鈴木徹がパラリンピック出場に向け日本選手権開催を要望していた!

鈴木徹はパラスポーツにおける走り高跳びの先駆者として、評価されています。

日本パラ陸連のアスリート委員長を務める鈴木徹が、制度や環境を発展させたこともあります。パラ陸上の全国規模大会開催を進言し、これが認められ、2020年9月に日本選手権が開催されました。

「陸上がスタートラインに立った」と喜んでいた様子からは、競技に掛ける情熱が人一倍熱いことが分かります。

鈴木徹は「高さを作るアーティスト」?

鈴木徹の跳躍は、健側で行われます。特に道具を使わないスパイクだけの跳躍ながらも、浮いている時間が長く感じられるのが特徴的。NHKのインタビューで、スパイク1つで2mの高さに身体が持ち上がる感覚について、「優越感がある」とも語っています。

「みんな誰でもアーティスト」という考えを持つ鈴木徹曰く、自身は「高さを作るアーティスト」なのだそう。ミュージカルの舞台が高いことに触れながら「身体を使って高さを出す表現をしている」と説明しています。

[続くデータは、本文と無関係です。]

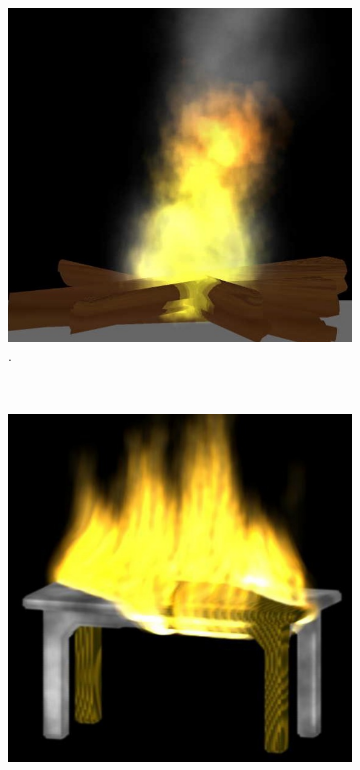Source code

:\begin{figure}[htpb!]
        \centering
       \begin{subfigure}[t]{0.3\textwidth}
                \includegraphics[width=\textwidth]{img/wei_2002}
                \caption{\cite{Wei:2002}.}
        \end{subfigure}%
        ~        
        \begin{subfigure}[t]{0.285\textwidth}
                \includegraphics[width=\textwidth]{img/zhao_2003}

\end{subfigure}
\end{figure}
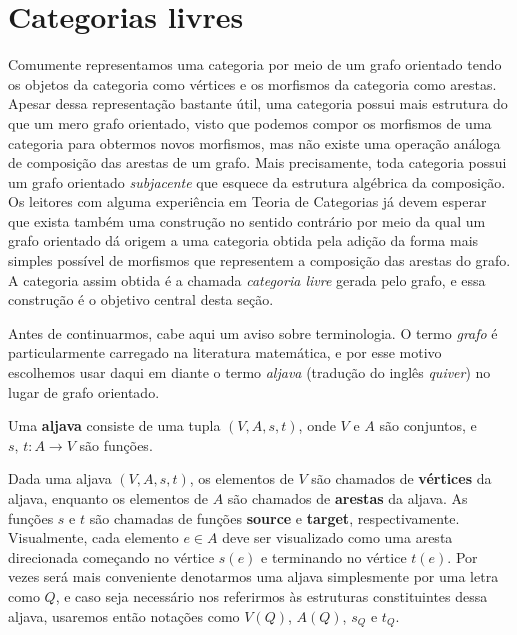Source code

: \section{Categorias livres}


Comumente representamos uma categoria por meio de um grafo orientado tendo os objetos da categoria como vértices e os morfismos da categoria como arestas.
Apesar dessa representação bastante útil, uma categoria possui mais estrutura do que um mero grafo orientado, visto que podemos compor os morfismos de uma categoria para obtermos novos morfismos, mas não existe uma operação análoga de composição das arestas de um grafo.
Mais precisamente, toda categoria possui um grafo orientado \emph{subjacente} que esquece da estrutura algébrica da composição.
Os leitores com alguma experiência em Teoria de Categorias já devem esperar que exista também uma construção no sentido contrário por meio da qual um grafo orientado dá origem a uma categoria obtida pela adição da forma mais simples possível de morfismos que representem a composição das arestas do grafo.
A categoria assim obtida é a chamada \emph{categoria livre} gerada pelo grafo, e essa construção é o objetivo central desta seção.

Antes de continuarmos, cabe aqui um aviso sobre terminologia.
O termo \emph{grafo} é particularmente carregado na literatura matemática, e por esse motivo escolhemos usar daqui em diante o termo \emph{aljava} (tradução do inglês \emph{quiver}) no lugar de grafo orientado.

\begin{defin}\label{defin:aljava}
    Uma \textbf{aljava} consiste de uma tupla $(V,A,s,t)$, onde $V$ e $A$ são conjuntos, e $s,\,t: A \to V$ são funções.
\end{defin}

Dada uma aljava $(V,A,s,t)$, os elementos de $V$ são chamados de \textbf{vértices} da aljava, enquanto os elementos de $A$ são chamados de \textbf{arestas} da aljava.
As funções $s$ e $t$ são chamadas de funções \textbf{source} e \textbf{target}, respectivamente.
Visualmente, cada elemento $e \in A$ deve ser visualizado como uma aresta direcionada começando no vértice $s(e)$ e terminando no vértice $t(e)$.
Por vezes será mais conveniente denotarmos uma aljava simplesmente por uma letra como $Q$, e caso seja necessário nos referirmos às estruturas constituintes dessa aljava, usaremos então notações como $V(Q)$, $A(Q)$, $s_Q$ e $t_Q$.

アスリートとしての競技に対する想いと、自身の芸術的とも言えるプレーで観る者の心を動かそうとする、アーティスティックな発想が鈴木徹のハイジャンプを作っているようです。

「障がい者が自分なりに輝く道筋を示す」という目標を掲げている鈴木徹は、これからもその活躍で勇気を与えてくれることでしょう。